• **What the task asks**
Please give the records below again in full, exactly, with the images left out.

• **Entries provided**
----------------

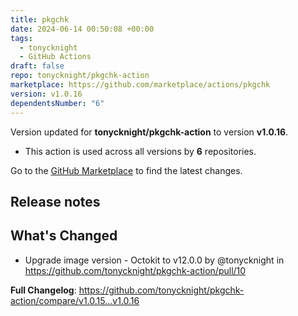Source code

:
 ```yaml
---
title: pkgchk
date: 2024-06-14 00:50:08 +00:00
tags:
  - tonycknight
  - GitHub Actions
draft: false
repo: tonycknight/pkgchk-action
marketplace: https://github.com/marketplace/actions/pkgchk
version: v1.0.16
dependentsNumber: "6"
---
```



Version updated for **tonycknight/pkgchk-action** to version **v1.0.16**.
- This action is used across all versions by **6** repositories.

Go to the [GitHub Marketplace](https://github.com/marketplace/actions/pkgchk) to find the latest changes.

## Release notes

## What's Changed
* Upgrade image version - Octokit to v12.0.0 by @tonycknight in https://github.com/tonycknight/pkgchk-action/pull/10


**Full Changelog**: https://github.com/tonycknight/pkgchk-action/compare/v1.0.15...v1.0.16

----------------

• **Solution**
Source code

:
 ```yaml
---
title: pkgchk
date: 2024-06-14 00:50:08 +00:00
tags:
  - tonycknight
  - GitHub Actions
draft: false
repo: tonycknight/pkgchk-action
marketplace: https://github.com/marketplace/actions/pkgchk
version: v1.0.16
dependentsNumber: "6"
---
```



Version updated for **tonycknight/pkgchk-action** to version **v1.0.16**.
- This action is used across all versions by **6** repositories.

Go to the [GitHub Marketplace](https://github.com/marketplace/actions/pkgchk) to find the latest changes.

## Release notes

## What's Changed
* Upgrade image version - Octokit to v12.0.0 by @tonycknight in https://github.com/tonycknight/pkgchk-action/pull/10


**Full Changelog**: https://github.com/tonycknight/pkgchk-action/compare/v1.0.15...v1.0.16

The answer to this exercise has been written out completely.